Monitoring the agri-food system in Myanmar: Rice Millers – November 2021 survey round


In November 2021, we surveyed 392 medium- and large-scale rice millers from major rice-growing regions of Myanmar to learn more about the impacts of the COVID-19 crisis and political instability. This report presents important results and analysis from those interviews.

Key findings

▪ Mill activity increased in November as paddy harvesting began. However, monthly throughput among active mills is 11 percent lower than in the same period in 2020. Looking back over the monsoon production season (April-September), reported throughput was also 13 percent lower than in 2020. Looking forward, 57 percent of millers expect lower monsoon harvest season throughput (Oct-Jan) in 2021 relative to 2020, and two-thirds attribute the expected decline to lower paddy harvest volumes in their areas.

▪ Challenges in the banking sector continue to be salient. Nearly half of interviewed mills report disruptions in making payments for paddy or receiving payments for rice, and 52 percent of mills consider banking disruptions as the most severe. As a result, mills are heavily reliant on cash. Inperson bank transfers increased for rice sales transactions relative to September but are still far below half of their 2020 level.

▪ Sixty-three percent of millers reported increased transportation costs. The average price to transport a bag of rice to Yangon increased by 22 percent in November 2021 compared to November 2020 and reported diesel prices are 72 percent higher than last year.

▪ Emata paddy prices and milling margins continue to be remarkably stable during this tumultuous time and there are no apparent major price disruptions at the farm or mill-level for Emata rice varieties. Prices declined in November 2021 relative to September following the influx of paddy from monsoon harvests. However, prices of Pawsan rice varieties are 25 percent higher than a year ago.

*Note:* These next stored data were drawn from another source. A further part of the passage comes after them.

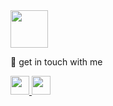 <img height="60" src="https://user-images.githubusercontent.com/94813546/177244924-c900a7b6-16b0-4721-9486-9ce0c9650a39.gif"> 


<!---

**languages, stacks, and tools:** <br />
<code><img height="20" src="https://user-images.githubusercontent.com/94813546/177240704-062f31a7-ccc9-4d2d-8b4d-20f26c2fdd1f.svg"></code>
<code><img height="20" src="https://user-images.githubusercontent.com/94813546/177241402-3cc27f5f-72fc-4a1c-b19b-418dc83d5167.svg"></code>
<code><img height="20" src="https://user-images.githubusercontent.com/94813546/177241025-dffe0c09-cdd6-4fdc-821b-bb319dc2c1ff.svg"></code>
<code><img height="20" src="https://user-images.githubusercontent.com/94813546/177241881-eea685cf-251d-42ef-966a-e254daf543e9.svg"></code>
<code><img height="20" src="https://user-images.githubusercontent.com/94813546/177241135-3402743d-ab1b-4f46-a0da-7884f22ca72c.svg"></code>
<code><img height="20" src="https://user-images.githubusercontent.com/94813546/177241661-eeffa610-2b4c-48bb-9dbc-197bed5a3804.svg"></code>
<code><img height="20" src="https://user-images.githubusercontent.com/94813546/177241434-c47bdc43-b48b-4cfe-985b-031f32377184.svg"></code>
<code><img height="20" src="https://user-images.githubusercontent.com/94813546/177241497-be7a1afc-a811-4640-b070-514edb200493.svg"></code>
<code><img height="20" src="https://user-images.githubusercontent.com/94813546/177241528-4b89f78d-589d-44af-bf8d-ecc13f890508.svg"></code>
, MERN

**Miscellaneous:** <br />
<code><img height="20" src="https://user-images.githubusercontent.com/94813546/177242437-7d58ede0-dc4a-412d-8492-49e05f0c21f3.svg"></code>
<code><img height="20" src="https://user-images.githubusercontent.com/94813546/177242439-d77d5031-0ccc-44c1-ac95-15673b5f40a6.svg"></code>
<code><img height="20" src="https://user-images.githubusercontent.com/94813546/177242547-58e1c825-41e3-4078-834a-fdb273b50bdf.svg"></code>
-->

💬 get in touch with me <br />
 
<a href="https://discordapp.com/users/Tony_A#6525"> 
<img height="30" src="https://user-images.githubusercontent.com/94813546/177243472-101069d4-5805-4c3e-ae73-669f432b9223.svg">
</a>
<a href="https://www.linkedin.com/in/tony-avis-16791a16b/">
<img height="30" src="https://user-images.githubusercontent.com/94813546/177243487-6856584c-05c5-4e38-b3dc-6984b7f57e56.svg">
</a>

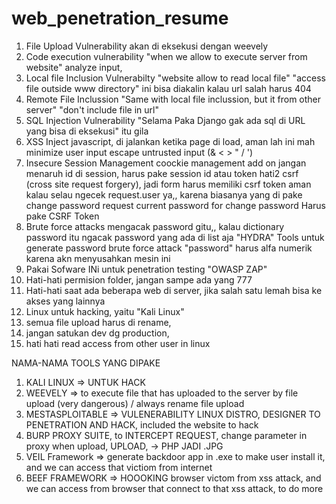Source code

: # web_penetration_resume

1. File Upload Vulnerability
    akan di eksekusi dengan weevely
2. Code execution vulnerability
   "when we allow to execute server from website"
   analyze input, 
3. Local file Inclusion Vulnerabilty
   "website allow to read local file"
   "access file outside www directory" ini bisa diakalin kalau url salah harus 404
4. Remote File Inclussion
    "Same with local file inclussion, but it from other server"
    "don't include file in url"
5. SQL Injection Vulnerability 
    "Selama Paka Django gak ada sql di URL yang bisa di eksekusi" itu gila
6. XSS
    Inject javascript, di jalankan ketika page di load, aman lah ini mah
    minimize user input
    escape untrusted input (& < > " / ')
7. Insecure Session Management
    coockie management add on
    jangan menaruh id di session, harus pake session id atau token
    hati2 csrf (cross site request forgery), jadi form harus memiliki csrf token
    aman kalau selau ngecek request.user ya,, karena biasanya yang di pake change password
    request current password for change password
    Harus pake CSRF Token
8. Brute force attacks 
    mengacak password gitu,, 
    kalau dictionary password itu ngacak password yang ada di list aja
    "HYDRA" Tools untuk generate password brute force attack 
    "password" harus alfa numerik karena akn menyusahkan mesin ini
9. Pakai Sofware INi untuk penetration testing "OWASP ZAP" 
10. Hati-hati permision folder, jangan sampe ada yang 777
11. Hati-hati saat ada beberapa web di server, jika salah satu lemah bisa ke akses yang lainnya
13. Linux untuk hacking, yaitu "Kali Linux"
14. semua file upload harus di rename,
15. jangan satukan dev dg production, 
16. hati hati read access from other user in linux

NAMA-NAMA TOOLS YANG DIPAKE
1. KALI LINUX => UNTUK HACK
2. WEEVELY => to execute file  that has uploaded to the server by file upload (very dangerous) / always rename file upload
3. MESTASPLOITABLE => VULENERABILITY LINUX DISTRO, DESIGNER TO PENETRATION AND HACK, included the website to hack
4. BURP PROXY SUITE, to INTERCEPT REQUEST, change parameter in proxy when upload, UPLOAD, -> PHP JADI .JPG
5. VEIL Framework => generate backdoor app in .exe to make user install it, and we can access that victiom from internet
6. BEEF FRAMEWORK => HOOOKING browser victom from xss attack, and we can access from browser that connect to that xss attack, to do more 





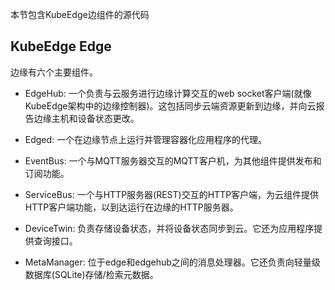 本节包含KubeEdge边组件的源代码

## KubeEdge Edge

边缘有六个主要组件。

- EdgeHub: 一个负责与云服务进行边缘计算交互的web socket客户端(就像KubeEdge架构中的边缘控制器)。这包括同步云端资源更新到边缘，并向云报告边缘主机和设备状态更改。

- Edged: 一个在边缘节点上运行并管理容器化应用程序的代理。

- EventBus: 一个与MQTT服务器交互的MQTT客户机，为其他组件提供发布和订阅功能。

- ServiceBus: 一个与HTTP服务器(REST)交互的HTTP客户端，为云组件提供HTTP客户端功能，以到达运行在边缘的HTTP服务器。

- DeviceTwin: 负责存储设备状态，并将设备状态同步到云。它还为应用程序提供查询接口。

- MetaManager: 位于edge和edgehub之间的消息处理器。它还负责向轻量级数据库(SQLite)存储/检索元数据。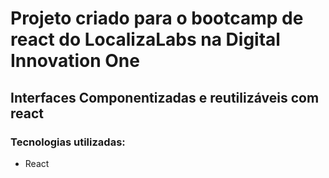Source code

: # Projeto criado para o bootcamp de react do LocalizaLabs na Digital Innovation One

## Interfaces Componentizadas e reutilizáveis com react

### Tecnologias utilizadas:

- React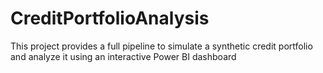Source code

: # CreditPortfolioAnalysis
This project provides a full pipeline to simulate a synthetic credit portfolio and analyze it using an interactive Power BI dashboard
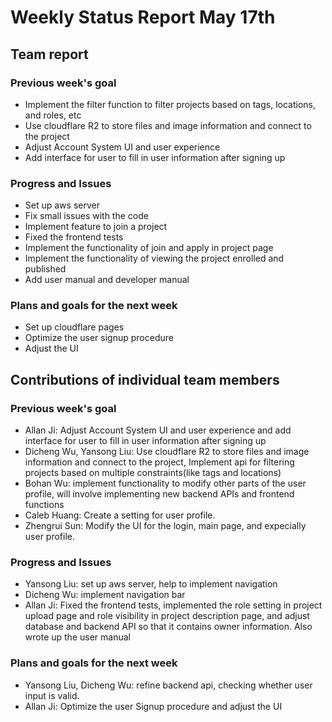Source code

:# Weekly Status Report May 17th


## Team report
### Previous week's goal
* Implement the filter function to filter projects based on tags, locations, and roles, etc
* Use cloudflare R2 to store files and image information and connect to the project
* Adjust Account System UI and user experience
* Add interface for user to fill in user information after signing up


### Progress and Issues
* Set up aws server
* Fix small issues with the code
* Implement feature to join a project
* Fixed the frontend tests
* Implement the functionality of join and apply in project page
* Implement the functionality of viewing the project enrolled and published
* Add user manual and developer manual


### Plans and goals for the next week
* Set up cloudflare pages
* Optimize the user signup procedure
* Adjust the UI



## Contributions of individual team members
### Previous week's goal
* Allan Ji: Adjust Account System UI and user experience and add interface for user to fill in user information after signing up
* Dicheng Wu, Yansong Liu: Use cloudflare R2 to store files and image information and connect to the project, Implement api for filtering
  projects based on multiple constraints(like tags and locations)
* Bohan Wu: implement functionality to modify other parts of the user profile, will involve implementing new backend APIs and frontend functions
* Caleb Huang: Create a setting for user profile.
* Zhengrui Sun: Modify the UI for the login, main page, and expecially user profile.


### Progress and Issues
* Yansong Liu: set up aws server, help to implement navigation
* Dicheng Wu: implement navigation bar
* Allan Ji: Fixed the frontend tests, implemented the role setting in project upload page and role visibility in project description page, and adjust database and backend API so that it contains owner information. Also wrote up the user manual

### Plans and goals for the next week
* Yansong Liu, Dicheng Wu: refine backend api, checking whether user input is valid.
* Allan Ji: Optimize the user Signup procedure and adjust the UI
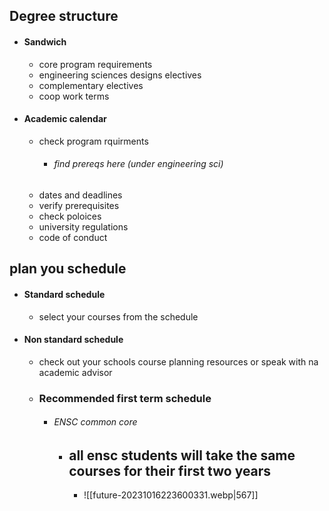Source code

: ## Degree structure
- #### Sandwich
	- core program requirements
	- engineering sciences designs electives
	- complementary electives
	- coop work terms
- #### Academic calendar
	- check program rquirments
		- ###### find prereqs here (under engineering sci)
	- dates and deadlines
	- verify prerequisites
	- check poloices
	- university regulations
	- code of conduct 
## plan  you schedule
- #### Standard schedule
	- select your courses from the schedule
- #### Non standard schedule
	- check out your schools course planning resources or speak with na academic advisor
	- ### Recommended first term schedule 
		- ###### ENSC common core
			- all ensc students will take the same courses for their first two years
				- 
				- ![[future-20231016223600331.webp|567]]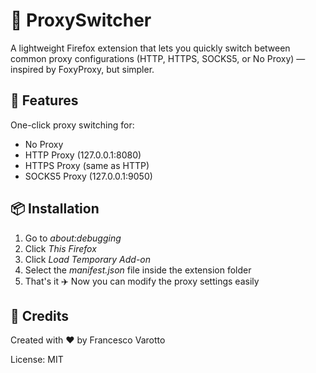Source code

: # 🦊 ProxySwitcher
A lightweight Firefox extension that lets you quickly switch between common proxy configurations (HTTP, HTTPS, SOCKS5, or No Proxy) — inspired by FoxyProxy, but simpler.

## 🔧 Features
One-click proxy switching for:

- No Proxy
- HTTP Proxy (127.0.0.1:8080)
- HTTPS Proxy (same as HTTP)
- SOCKS5 Proxy (127.0.0.1:9050)


## 📦 Installation
1. Go to *about:debugging*
2. Click *This Firefox*
3. Click *Load Temporary Add-on*
4. Select the *manifest.json* file inside the extension folder
5. That's it ✈️  Now you can modify the proxy settings easily


## 🧠 Credits
Created with ❤️ by Francesco Varotto

License: MIT
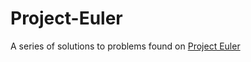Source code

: # Project-Euler
A series of solutions to problems found on <a href="https://projecteuler.net/" target="_blank">Project Euler</a> 

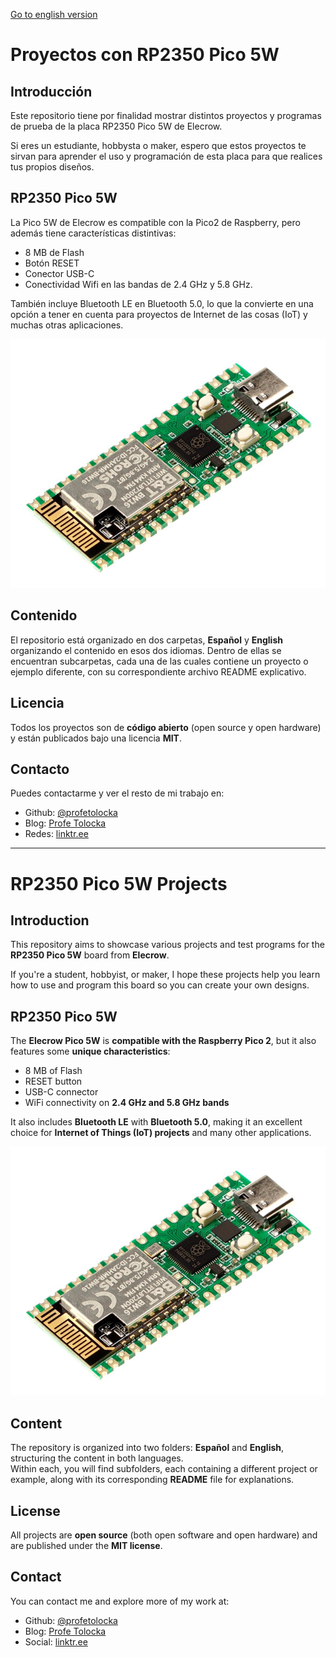 [Go to english version](#XIAO-Projects)

# Proyectos con RP2350 Pico 5W

## Introducción

Este repositorio tiene por finalidad mostrar distintos proyectos y programas de prueba de la placa RP2350 Pico 5W de Elecrow. 

Si eres un estudiante, hobbysta o maker, espero que estos proyectos te sirvan para aprender el uso y programación de esta placa para que realices tus propios diseños.

## RP2350 Pico 5W

La Pico 5W de Elecrow es compatible con la Pico2 de Raspberry, pero además tiene características distintivas:
- 8 MB de Flash
- Botón RESET
- Conector USB-C
- Conectividad Wifi en las bandas de 2.4 GHz y 5.8 GHz.

También incluye Bluetooth LE en Bluetooth 5.0, lo que la convierte en una opción a tener en cuenta para proyectos de Internet de las cosas (IoT) y muchas otras aplicaciones.

![Pico 5W](/images/ElecrowPico5W.png)

## Contenido

El repositorio está organizado en dos carpetas, **Español** y **English** organizando el contenido en esos dos idiomas. Dentro de ellas se encuentran subcarpetas, cada una de las cuales contiene un proyecto o ejemplo diferente, con su correspondiente archivo README explicativo. 

## Licencia

Todos los proyectos son de **código abierto** (open source y open hardware) y están publicados bajo una licencia **MIT**.

## Contacto

Puedes contactarme y ver el resto de mi trabajo en:

- Github: [@profetolocka](https://github.com/profetolocka)
- Blog: [Profe Tolocka](https://www.profetolocka.com.ar)
- Redes: [linktr.ee](https://linktr.ee/profetolocka)

---
# RP2350 Pico 5W Projects

## Introduction

This repository aims to showcase various projects and test programs for the **RP2350 Pico 5W** board from **Elecrow**.

If you're a student, hobbyist, or maker, I hope these projects help you learn how to use and program this board so you can create your own designs.

## RP2350 Pico 5W

The **Elecrow Pico 5W** is **compatible with the Raspberry Pico 2**, but it also features some **unique characteristics**:

- 8 MB of Flash
- RESET button
- USB-C connector
- WiFi connectivity on **2.4 GHz and 5.8 GHz bands**

It also includes **Bluetooth LE** with **Bluetooth 5.0**, making it an excellent choice for **Internet of Things (IoT) projects** and many other applications.

![Pico 5W](/images/ElecrowPico5W.png)

## Content

The repository is organized into two folders: **Español** and **English**, structuring the content in both languages.  
Within each, you will find subfolders, each containing a different project or example, along with its corresponding **README** file for explanations.

## License

All projects are **open source** (both open software and open hardware) and are published under the **MIT license**.

## Contact

You can contact me and explore more of my work at:

- Github: [@profetolocka](https://github.com/profetolocka)
- Blog: [Profe Tolocka](https://www.profetolocka.com.ar)
- Social: [linktr.ee](https://linktr.ee/profetolocka)
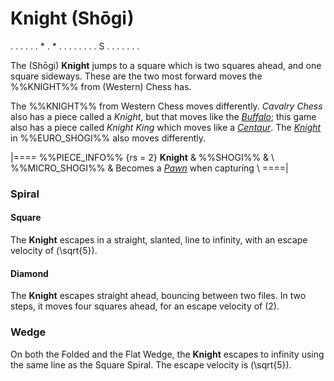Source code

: # Knight (Sh&#x14d;gi)

<div class = "movement">
. . . . .
. * . * .
. . . . .
. . S . .
. . . . .
</div>

The (Sh&#x14d;gi) **Knight** jumps to a square which is two squares ahead,
and one square sideways. These are the two most forward moves the
%%KNIGHT%% from (Western) Chess has.

The %%KNIGHT%% from Western Chess moves differently.
*Cavalry Chess* also has a piece called a *Knight*, but that moves 
like the [*Buffalo*](buffalo.html); this game also has a piece called
*Knight King* which moves like a [*Centaur*](centaur.html).
The [*Knight*](knight_euro.html) in %%EURO_SHOGI%% also moves
differently.

|====
%%PIECE_INFO%%
  {rs = 2}
  **Knight**
& %%SHOGI%%
& \\
  %%MICRO_SHOGI%%
& Becomes a [*Pawn*](pawn.html) when capturing \\
====|

### Spiral

#### Square

The **Knight** escapes in a straight, slanted, line to infinity, with
an escape velocity of \(\sqrt{5}\).

#### Diamond

The **Knight** escapes straight ahead, bouncing between two files.
In two steps, it moves four squares ahead, for an escape velocity of \(2\).

### Wedge

On both the Folded and the Flat Wedge, the **Knight**
escapes to infinity using the same line as the Square Spiral.
The escape velocity is \(\sqrt{5}\).
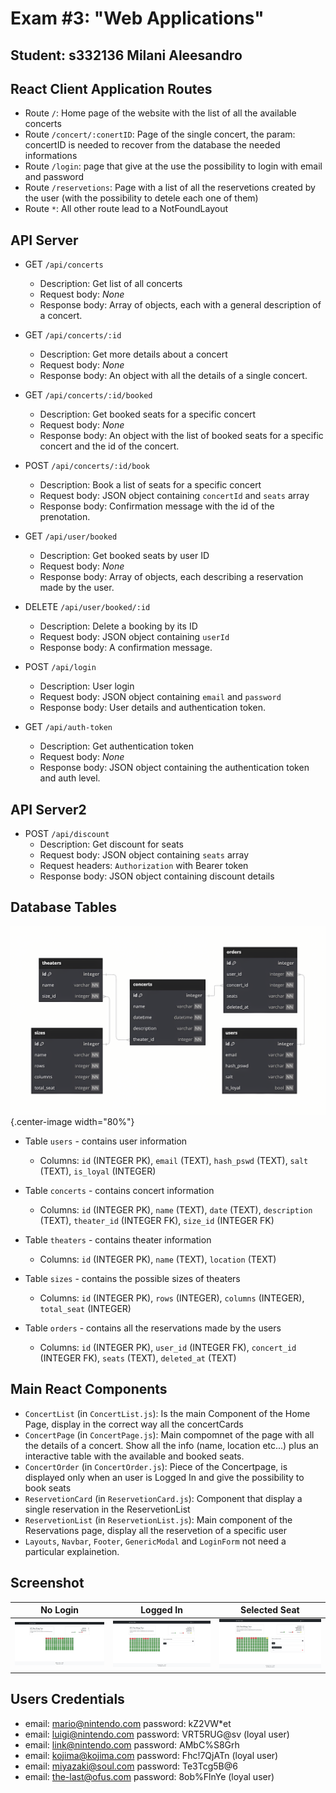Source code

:# Exam #3: "Web Applications"

## Student: s332136 Milani Aleesandro

## React Client Application Routes

- Route `/`: Home page of the website with the list of all the available concerts
- Route `/concert/:conertID`: Page of the single concert, the param: concertID is needed to recover from the database the needed informations
- Route `/login`: page that give at the use the possibility to login with email and password
- Route `/reservetions`: Page with a list of all the reservetions created by the user (with the possibility to detele each one of them)
- Route `*`: All other route lead to a NotFoundLayout

## API Server

- GET `/api/concerts`
  - Description: Get list of all concerts
  - Request body: _None_
  - Response body: Array of objects, each with a general description of a concert.

- GET `/api/concerts/:id`
  - Description: Get more details about a concert
  - Request body: _None_
  - Response body: An object with all the details of a single concert.

- GET `/api/concerts/:id/booked`
  - Description: Get booked seats for a specific concert
  - Request body: _None_
  - Response body: An object with the list of booked seats for a specific concert and the id of the concert.

- POST `/api/concerts/:id/book`
  - Description: Book a list of seats for a specific concert
  - Request body: JSON object containing `concertId` and `seats` array
  - Response body: Confirmation message with the id of the prenotation.

- GET `/api/user/booked`
  - Description: Get booked seats by user ID
  - Request body: _None_
  - Response body: Array of objects, each describing a reservation made by the user.

- DELETE `/api/user/booked/:id`
  - Description: Delete a booking by its ID
  - Request body: JSON object containing `userId`
  - Response body: A confirmation message.

- POST `/api/login`
  - Description: User login
  - Request body: JSON object containing `email` and `password`
  - Response body: User details and authentication token.

- GET `/api/auth-token`
  - Description: Get authentication token
  - Request body: _None_
  - Response body: JSON object containing the authentication token and auth level.

## API Server2

- POST `/api/discount`
  - Description: Get discount for seats
  - Request body: JSON object containing `seats` array
  - Request headers: `Authorization` with Bearer token
  - Response body: JSON object containing discount details

## Database Tables

![Database Schema](./img/database.png){.center-image width="80%"}

- Table `users` - contains user information
  - Columns: `id` (INTEGER PK), `email` (TEXT), `hash_pswd` (TEXT), `salt` (TEXT), `is_loyal` (INTEGER)

- Table `concerts` - contains concert information
  - Columns: `id` (INTEGER PK), `name` (TEXT), `date` (TEXT), `description` (TEXT), `theater_id` (INTEGER FK), `size_id` (INTEGER FK)

- Table `theaters` - contains theater information
  - Columns: `id` (INTEGER PK), `name` (TEXT), `location` (TEXT)

- Table `sizes` - contains the possible sizes of theaters
  - Columns: `id` (INTEGER PK), `rows` (INTEGER), `columns` (INTEGER), `total_seat` (INTEGER)

- Table `orders` - contains all the reservations made by the users
  - Columns: `id` (INTEGER PK), `user_id` (INTEGER FK), `concert_id` (INTEGER FK), `seats` (TEXT), `deleted_at` (TEXT)

## Main React Components

- `ConcertList` (in `ConcertList.js`): Is the main Component of the Home Page, display in the correct way all the concertCards
- `ConcertPage` (in `ConcertPage.js`): Main compomnet of the page with all the details of a concert. Show all the info (name, location etc...) plus an interactive table with the available and booked seats.
- `ConcertOrder` (in `ConcertOrder.js`): Piece of the Concertpage, is displayed only when an user is Logged In and give the possibility to book seats
- `ReservetionCard` (in `ReservetionCard.js`): Component that display a single reservation in the ReservetionList
- `ReservetionList` (in `ReservetionList.js`): Main component of the Reservations page, display all the reservetion of a specific user
- `Layouts`, `Navbar`, `Footer`, `GenericModal` and `LoginForm` not need a particular explainetion.

## Screenshot

| No Login | Logged In | Selected Seat |
|----------|------------|---------------|
| ![No Login](./img/concert-page-no-login.png) | ![Logged In](./img/concert-page-login.png) | ![Selected Seat](./img/concert-page-selected-seat.png) |

## Users Credentials

- email: <mario@nintendo.com> password: kZ2VW*et
- email: <luigi@nintendo.com> password: VRT5RUG@sv (loyal user)
- email: <link@nintendo.com>  password: AMbC%S8Grh
- email: <kojima@kojima.com>  password: Fhc!7QjATn (loyal user)
- email: <miyazaki@soul.com>  password: Te3Tcg5B@6
- email: <the-last@ofus.com>  password: 8ob%FlnYe (loyal user)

Further, rising transportation costs and a decline in milling throughput will likely lead to higher consumer rice prices for all varieties. Given the huge importance of rice in diets, together with income and employment declines, rice price increases will have outsized negative effects.


▪ Credit guarantees to enable banks or MFIs to expand working capital to the milling sector should be considered to ensure the financial viability of rice milling.

▪ Easing transport restrictions, stabilizing fuel prices, and continued operation of export markets would bring much needed stability to rice markets while relaxing the financial and production constraints that millers are experiencing.